L’assemblée se réunit le 9 juillet à Baltimore. De tous les états qui y étaient représentés, le petit état de Delaware, obéissant à d’anciennes et profondes convictions démocratiques, était le seul qui eût donné mission formelle à ses délégués de refuser leurs voix à M. Greeley et de réclamer jusqu’au bout la formation d’un nouveau ticket électoral dans le sens des straight-out democrats ou démocrates purs. La délégation de l’Indiana n’avait pas reçu d’instructions bien précises, car elle paraissait disposée à proposer comme démocrate pur, ou straight-out, le sénateur Hendricks, de l’Indiana ; mais celui-ci ayant accepté une autre candidature, celle de gouverneur de son état, la délégation dut renoncer à son projet, et elle se replia sur Greeley, qui fut élu de la sorte à la presque unanimité. Du reste, la convention de Baltimore sembla prendre à tâche de s’effacer derrière celle de Cincinnati en acceptant son œuvre tout entière.
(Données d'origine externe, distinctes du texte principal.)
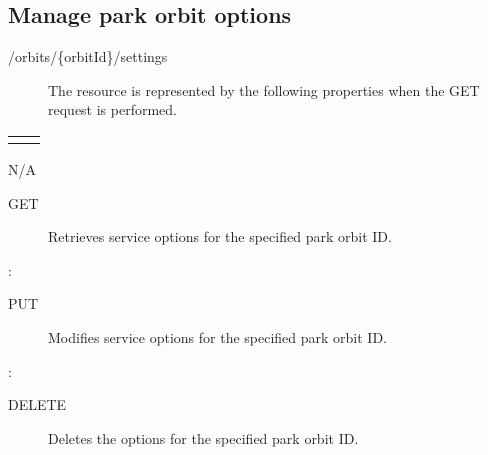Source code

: \documentclass[letterpaper,10pt,english]{sphinxmanual}
\begin{document}
\subsection{Manage park orbit options}
\label{\detokenize{restapi:manage-park-orbit-options}}
 /orbits/\{orbitId\}/settings
\begin{description}
\item[{}] \leavevmode
The resource is represented by the following properties when the GET request is performed.

\end{description}


\begin{savenotes}\sphinxattablestart
\centering
\begin{tabulary}{\linewidth}[t]{|T|T|}
\hline

&
\\
\hline&\\
\hline
\end{tabulary}
\par
\sphinxattableend\end{savenotes}

 N/A
\begin{description}
\item[{ GET}] \leavevmode
Retrieves service options for the specified park orbit ID.

\end{description}

:

\begin{sphinxVerbatim}[commandchars=\\\{\}]
\end{sphinxVerbatim}
\begin{description}
\item[{ PUT}] \leavevmode
Modifies service options for the specified park orbit ID.

\end{description}

:

\begin{sphinxVerbatim}[commandchars=\\\{\}]
\end{sphinxVerbatim}
\begin{description}
\item[{ DELETE}] \leavevmode
Deletes the options for the specified park orbit ID.

\end{description}
\end{document}
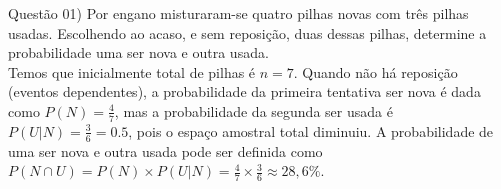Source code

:
\noindent \textcolor{COLOR1}{Questão 01)} Por engano misturaram-se quatro pilhas novas com três pilhas usadas. Escolhendo ao acaso, e sem  reposição, duas dessas pilhas, determine a probabilidade uma ser nova e outra usada.
\\

Temos que inicialmente total de pilhas é $n = 7$. Quando não há reposição (eventos dependentes), a probabilidade da primeira tentativa ser nova é dada como $P(N) = \frac{4}{7}$, mas a probabilidade da segunda ser usada é $P(U|N) = \frac{3}{6} = 0.5$, pois o espaço amostral total diminuiu. A probabilidade de uma ser nova e outra usada pode ser definida como $P(N\cap U)=P(N)\times P(U|N) = \frac{4}{7}\times \frac{3}{6} \approx 28,6\%$.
Elle ne siégea que juste le temps nécessaire pour dire amen à toutes les décisions des républicains libéraux ; elle adopta textuellement le programme et les résolutions de Cincinnati sans y changer un seul mot. Cette opération fut exécutée avec beaucoup d’ensemble, sinon sans quelques discussions vives. À Cincinnati, il avait fallu six tours de scrutin pour accoucher de la nomination Greeley. À Baltimore, un seul tour suffit : 686 voix contre 38 érigèrent le rédacteur en chef de la Tribune à la dignité pour lui bien peu enviable de chef du parti démocrate.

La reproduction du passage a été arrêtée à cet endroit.